Quiz Question: Recalling Logic 101, here is a logical ‘formula’:
(a^b)=>c ⇔ a=>(b=>c)
Do you know/can you figure out what that corresponds to in programming? Answer at the end of this post.
I used to love Grails
I started this blog site with a series about 'Imperative curlies'. My idea at that time was that I can count the number of curly braces ({}) in my code and use that number as a measure of how good my code is. The fewer 'curlies', the better the code. The idea was to break away from coding and thinking using imperative sequences of instructions (for loops, if statements all use 'curlies'). I remember it worked very well for me. If you look at these old posts, you will see that there was a time when I really liked Grails.
Is all OOP bad?
I think that is a complex question. Good OOP is about things like decoupling, separation of concerns, eliminating shared state, meaningful polymorphism, etc. These things may achieve some of the same goals FP is fighting for. The concept of a shared session state (Hibernate session) is not very OO. Hibernate StatelessSession interface which does not extend Session is not a great example of OO polymorphism. Ability to decouple is mostly gone due to Hibernate non-localized side-effects. Hibernate is simply not a good OOP.
What any OOP will always lack is this: a clear and simple correspondence to logic. This is what makes FP unique.
Parting thought:
Answer to the Quiz Question: It is currying. To see it, compare these 2 lines:
(a^b)=>c ⇔ a=>(b=>c)
(a,b)->c ⇔ a->(b->c)
(2 argument function) (function returning a function)
First line is the logical formula. I have changed arrow-like symbols '=>' to look slightly different '->'. I have replaced '^' with ',' and ended up in FP! This process is a mini-Category Theory in action. Cool, is it not?

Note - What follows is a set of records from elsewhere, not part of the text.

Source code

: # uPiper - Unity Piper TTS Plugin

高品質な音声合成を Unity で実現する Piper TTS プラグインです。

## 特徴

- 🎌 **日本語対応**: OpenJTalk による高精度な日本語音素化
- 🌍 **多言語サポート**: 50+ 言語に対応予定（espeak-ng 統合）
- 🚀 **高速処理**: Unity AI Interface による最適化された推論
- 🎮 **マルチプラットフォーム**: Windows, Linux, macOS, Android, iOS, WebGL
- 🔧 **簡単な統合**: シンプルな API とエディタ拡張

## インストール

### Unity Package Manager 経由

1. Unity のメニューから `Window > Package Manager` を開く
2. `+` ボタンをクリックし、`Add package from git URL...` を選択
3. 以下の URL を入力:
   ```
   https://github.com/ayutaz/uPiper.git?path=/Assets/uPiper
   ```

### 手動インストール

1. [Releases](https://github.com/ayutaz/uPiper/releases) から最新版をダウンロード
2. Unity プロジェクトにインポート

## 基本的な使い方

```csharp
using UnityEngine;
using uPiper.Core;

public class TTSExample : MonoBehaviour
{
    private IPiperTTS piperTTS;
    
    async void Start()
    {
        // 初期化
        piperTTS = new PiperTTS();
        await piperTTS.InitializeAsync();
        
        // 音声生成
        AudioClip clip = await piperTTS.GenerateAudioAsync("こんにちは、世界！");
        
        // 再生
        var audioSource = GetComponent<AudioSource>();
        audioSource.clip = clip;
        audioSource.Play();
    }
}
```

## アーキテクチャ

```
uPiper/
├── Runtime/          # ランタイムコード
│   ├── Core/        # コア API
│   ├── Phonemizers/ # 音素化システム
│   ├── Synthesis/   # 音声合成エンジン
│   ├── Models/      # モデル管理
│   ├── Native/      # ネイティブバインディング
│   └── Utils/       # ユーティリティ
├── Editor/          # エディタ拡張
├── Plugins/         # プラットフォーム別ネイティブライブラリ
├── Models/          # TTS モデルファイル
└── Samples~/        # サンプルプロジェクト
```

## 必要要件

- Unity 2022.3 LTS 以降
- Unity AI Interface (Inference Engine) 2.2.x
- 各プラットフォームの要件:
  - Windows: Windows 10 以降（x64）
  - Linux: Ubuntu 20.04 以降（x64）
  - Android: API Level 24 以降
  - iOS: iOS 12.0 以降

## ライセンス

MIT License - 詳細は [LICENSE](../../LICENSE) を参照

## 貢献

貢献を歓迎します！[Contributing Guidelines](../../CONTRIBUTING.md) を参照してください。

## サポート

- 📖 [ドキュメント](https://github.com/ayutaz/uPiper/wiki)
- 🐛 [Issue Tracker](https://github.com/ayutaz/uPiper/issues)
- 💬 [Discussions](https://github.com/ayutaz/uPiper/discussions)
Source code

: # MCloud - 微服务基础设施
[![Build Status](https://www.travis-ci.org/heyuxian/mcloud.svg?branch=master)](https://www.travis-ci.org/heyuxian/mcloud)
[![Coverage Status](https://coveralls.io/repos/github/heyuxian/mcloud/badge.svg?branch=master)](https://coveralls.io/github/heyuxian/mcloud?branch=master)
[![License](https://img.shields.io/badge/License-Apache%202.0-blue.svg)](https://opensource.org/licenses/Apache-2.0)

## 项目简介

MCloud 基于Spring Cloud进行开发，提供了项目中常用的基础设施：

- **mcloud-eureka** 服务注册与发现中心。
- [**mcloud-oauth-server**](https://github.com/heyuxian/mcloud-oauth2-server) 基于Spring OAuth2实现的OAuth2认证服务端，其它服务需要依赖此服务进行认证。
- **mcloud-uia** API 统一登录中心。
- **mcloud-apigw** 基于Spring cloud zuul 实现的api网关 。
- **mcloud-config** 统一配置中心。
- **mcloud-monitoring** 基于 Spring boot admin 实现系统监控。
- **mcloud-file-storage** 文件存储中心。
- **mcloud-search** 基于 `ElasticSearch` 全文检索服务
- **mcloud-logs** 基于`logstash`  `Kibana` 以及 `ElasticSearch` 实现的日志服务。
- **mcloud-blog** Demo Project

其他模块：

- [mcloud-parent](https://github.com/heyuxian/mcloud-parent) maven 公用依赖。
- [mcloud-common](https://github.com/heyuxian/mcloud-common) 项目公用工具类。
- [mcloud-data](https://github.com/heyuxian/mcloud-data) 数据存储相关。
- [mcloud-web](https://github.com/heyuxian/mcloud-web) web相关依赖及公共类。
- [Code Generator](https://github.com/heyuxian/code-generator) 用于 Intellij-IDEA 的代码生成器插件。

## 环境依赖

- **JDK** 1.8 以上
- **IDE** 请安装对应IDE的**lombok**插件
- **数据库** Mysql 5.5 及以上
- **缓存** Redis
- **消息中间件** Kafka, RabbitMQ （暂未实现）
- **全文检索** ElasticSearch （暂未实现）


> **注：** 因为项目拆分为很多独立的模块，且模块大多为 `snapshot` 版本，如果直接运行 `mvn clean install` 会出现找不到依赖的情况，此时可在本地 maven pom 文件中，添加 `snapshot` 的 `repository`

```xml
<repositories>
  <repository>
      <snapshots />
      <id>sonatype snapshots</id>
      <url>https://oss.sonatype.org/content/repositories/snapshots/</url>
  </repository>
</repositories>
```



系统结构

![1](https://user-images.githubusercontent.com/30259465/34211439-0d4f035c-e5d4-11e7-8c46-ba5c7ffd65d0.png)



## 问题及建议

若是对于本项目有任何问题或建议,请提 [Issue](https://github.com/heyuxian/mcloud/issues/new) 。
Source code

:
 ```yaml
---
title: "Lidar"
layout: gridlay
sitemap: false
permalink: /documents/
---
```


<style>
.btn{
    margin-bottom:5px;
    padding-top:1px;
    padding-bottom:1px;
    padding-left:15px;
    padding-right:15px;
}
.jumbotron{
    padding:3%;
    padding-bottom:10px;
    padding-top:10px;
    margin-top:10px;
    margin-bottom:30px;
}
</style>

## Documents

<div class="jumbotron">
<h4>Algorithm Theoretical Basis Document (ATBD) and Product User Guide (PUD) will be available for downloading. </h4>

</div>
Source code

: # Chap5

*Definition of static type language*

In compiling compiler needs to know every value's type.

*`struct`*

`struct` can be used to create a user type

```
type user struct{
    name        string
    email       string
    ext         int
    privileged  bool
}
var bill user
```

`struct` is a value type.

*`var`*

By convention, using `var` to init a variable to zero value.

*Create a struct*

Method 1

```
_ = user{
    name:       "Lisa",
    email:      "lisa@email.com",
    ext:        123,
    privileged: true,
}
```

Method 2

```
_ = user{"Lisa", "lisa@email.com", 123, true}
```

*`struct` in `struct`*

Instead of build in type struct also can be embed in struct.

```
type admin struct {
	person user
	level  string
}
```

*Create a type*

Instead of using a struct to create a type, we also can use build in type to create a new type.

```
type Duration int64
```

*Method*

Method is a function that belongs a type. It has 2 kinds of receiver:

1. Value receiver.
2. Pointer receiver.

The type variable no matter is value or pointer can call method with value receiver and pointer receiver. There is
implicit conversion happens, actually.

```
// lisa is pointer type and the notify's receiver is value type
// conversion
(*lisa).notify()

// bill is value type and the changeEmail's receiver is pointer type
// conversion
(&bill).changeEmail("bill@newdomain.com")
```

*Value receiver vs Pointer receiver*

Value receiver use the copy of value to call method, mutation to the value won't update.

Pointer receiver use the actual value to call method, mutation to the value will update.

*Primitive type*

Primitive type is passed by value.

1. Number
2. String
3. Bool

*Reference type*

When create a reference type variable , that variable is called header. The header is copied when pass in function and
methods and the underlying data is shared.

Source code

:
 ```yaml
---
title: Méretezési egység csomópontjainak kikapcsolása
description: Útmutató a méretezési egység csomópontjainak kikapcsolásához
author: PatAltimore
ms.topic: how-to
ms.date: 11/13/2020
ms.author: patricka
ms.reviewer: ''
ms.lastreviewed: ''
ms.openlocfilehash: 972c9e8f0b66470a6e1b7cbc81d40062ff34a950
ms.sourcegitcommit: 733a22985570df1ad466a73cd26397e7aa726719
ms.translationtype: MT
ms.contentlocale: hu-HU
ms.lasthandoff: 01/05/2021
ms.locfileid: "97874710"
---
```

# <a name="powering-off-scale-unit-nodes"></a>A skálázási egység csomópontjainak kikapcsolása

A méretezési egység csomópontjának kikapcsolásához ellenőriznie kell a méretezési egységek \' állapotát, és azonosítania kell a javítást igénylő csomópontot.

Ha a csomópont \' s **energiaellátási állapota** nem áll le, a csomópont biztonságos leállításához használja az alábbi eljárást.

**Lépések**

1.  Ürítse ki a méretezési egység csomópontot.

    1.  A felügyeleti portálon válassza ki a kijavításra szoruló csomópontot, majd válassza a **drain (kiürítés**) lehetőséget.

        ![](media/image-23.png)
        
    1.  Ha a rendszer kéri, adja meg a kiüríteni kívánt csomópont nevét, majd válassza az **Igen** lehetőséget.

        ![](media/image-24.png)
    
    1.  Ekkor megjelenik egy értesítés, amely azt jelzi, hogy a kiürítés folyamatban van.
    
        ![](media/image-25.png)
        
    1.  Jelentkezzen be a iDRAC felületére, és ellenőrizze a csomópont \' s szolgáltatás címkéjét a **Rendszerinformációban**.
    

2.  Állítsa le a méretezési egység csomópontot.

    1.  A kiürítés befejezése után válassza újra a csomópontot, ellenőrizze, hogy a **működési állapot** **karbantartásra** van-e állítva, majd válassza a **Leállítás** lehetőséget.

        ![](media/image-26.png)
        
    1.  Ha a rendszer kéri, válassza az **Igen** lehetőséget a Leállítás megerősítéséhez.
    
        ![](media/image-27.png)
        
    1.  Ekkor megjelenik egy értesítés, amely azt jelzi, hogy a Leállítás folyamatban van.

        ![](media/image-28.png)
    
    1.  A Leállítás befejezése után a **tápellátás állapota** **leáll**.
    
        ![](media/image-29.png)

There is no helping it, Groovy and Grails are OOP not FP. It is still important to be able to think outside of that box. Otherwise we will start convincing ourselves of things like ‘static definitions are always bad’, ‘unit testing is not about finding bugs’, ‘using refresh() resolves stale object problems in Hibernate session’, or some other nonsense.
Thinking in C++, Thinking in Java: it is worth trying to stop it, even if you program in these languages.
Grails is and will be a very popular and buggy framework. We can only blame ourselves for that. Writing this series was a big effort for me. My biggest hope is that it made some of my readers stop for a moment with a 'hmm'.
The End (for now).
(I ended up republishing this blog due to some weird formatting issues - if I created a chaos in your RRS/Atom feed - sorry!)